Thanks for visiting and happy writing! (Editing, revising, killing, killing, killing!!!)


“Just remember that Dumbo didn’t need the feather; the magic was in him. ” 
― Stephen KingOn Writing: A Memoir of the Craft

“In many cases when a reader puts a story aside because it ‘got boring,’ the boredom arose because the writer grew enchanted with his powers of description and lost sight of his priority, which is to keep the ball rolling.” 
― Stephen KingOn Writing: A Memoir of the Craft


25 thoughts on “Kill Your Darlings

  1. LOL! If you decide to venture into one of his books, just think of it as “research” and try to ignore the scary stuff that way. 😉 Here’s another one of his quotes for you which is one of my favorites: “Description begins in the writer’s imagination, but should finish in the reader’s.” Have a great weekend! 😀

  2. I own and have heavily annotated “On Writing,” but Steve and I part company on this point. I say, “No More Pogroms on Parts of Speech.” If it makes me feel good to write it, it stays.
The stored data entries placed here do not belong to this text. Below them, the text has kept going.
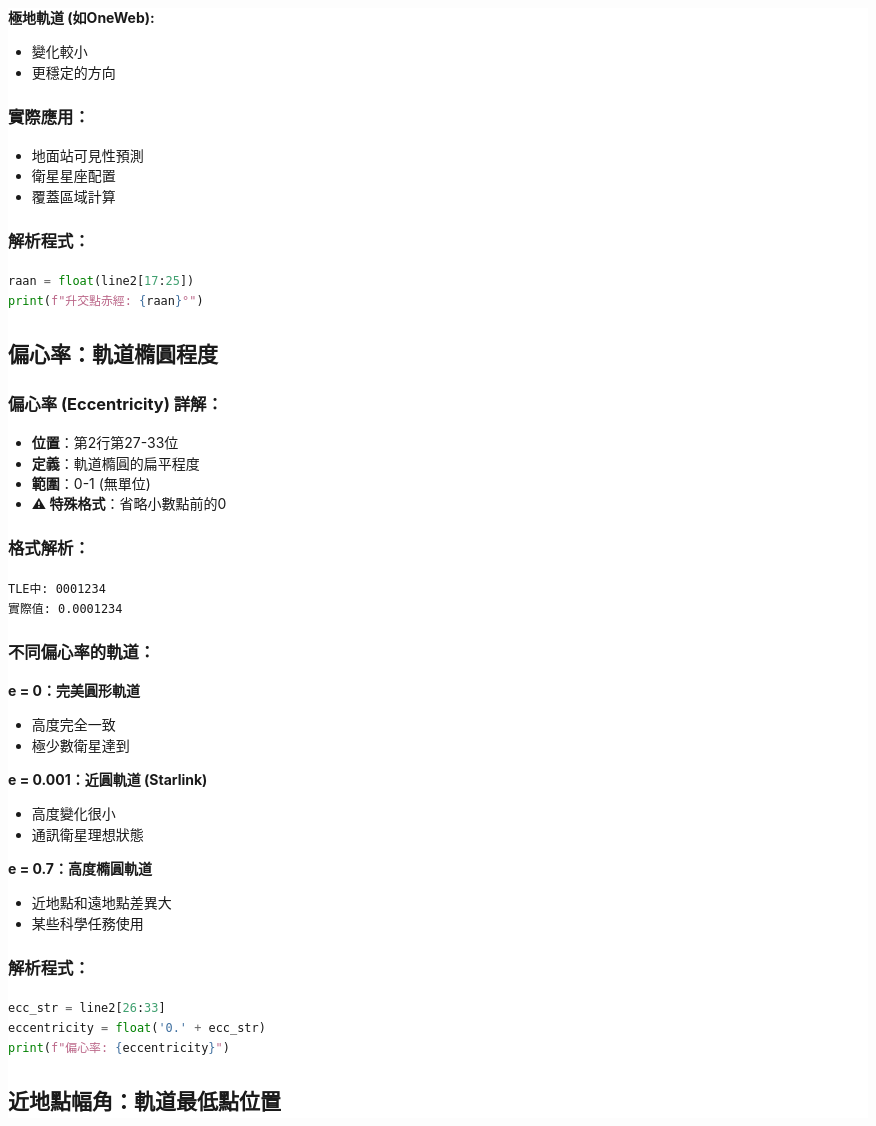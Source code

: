 **極地軌道 (如OneWeb):**
- 變化較小
- 更穩定的方向

### 實際應用：
- 地面站可見性預測
- 衛星星座配置
- 覆蓋區域計算

### 解析程式：
```python
raan = float(line2[17:25])
print(f"升交點赤經: {raan}°")
```

## 偏心率：軌道橢圓程度

### 偏心率 (Eccentricity) 詳解：

- **位置**：第2行第27-33位
- **定義**：軌道橢圓的扁平程度
- **範圍**：0-1 (無單位)
- **⚠️ 特殊格式**：省略小數點前的0

### 格式解析：
```
TLE中: 0001234
實際值: 0.0001234
```

### 不同偏心率的軌道：

**e = 0：完美圓形軌道**
- 高度完全一致
- 極少數衛星達到

**e = 0.001：近圓軌道 (Starlink)**
- 高度變化很小
- 通訊衛星理想狀態

**e = 0.7：高度橢圓軌道**
- 近地點和遠地點差異大
- 某些科學任務使用

### 解析程式：
```python
ecc_str = line2[26:33]
eccentricity = float('0.' + ecc_str)
print(f"偏心率: {eccentricity}")
```

## 近地點幅角：軌道最低點位置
I don’t read King’s novels, either – I’m Squeamish and Proud of It!

  3. I’ve never read ‘On Writing’, but so many people recommend it that I think I really should. (Although I have picked up bits and pieces of it re-quoted elsewhere – like here.) I’ve only read two Stephen King books – IT (which is definitely Horror with a capital H, so not for you I feel!), and The Dead Zone (which I don’t remember being especially horrific, though a bit creepy in places, and might be worth you trying). He is a very good writer but I haven’t read any more of his books because horror is not a genre I’m particularly in to. Plus most of his books are quite long, and for me to be tempted to read anything very big I really need to be convinced I’ll love it.

    • Thanks for the recommendation! I’ll have to check it out. I’m not big into horror, my imagination is active enough without needing additional ammunition to freak myself out. 🙂 Thanks for visiting and commenting!

  4. Forgot to say – good luck with the editing. Yes it’s hard work, but so important as you know. And I find it kind of satisfying when I step back and see the visible improvement that almost always results. But some things are hard to cut, and often it takes me two or three drafts before I realise that something I like doesn’t really need to be there .. and so it probably shouldn’t be.

    • Yes, I’m finding how much more fluid the writing is when I get down to the nitty-gritty of editing and expunge everything that doesn’t really need to be there. But I still have an enormous file of edits, so my ‘darlings’ haven’t really gone anywhere. And they’ll live forever in my imagination. Thanks for the encouragement! It’s always needed.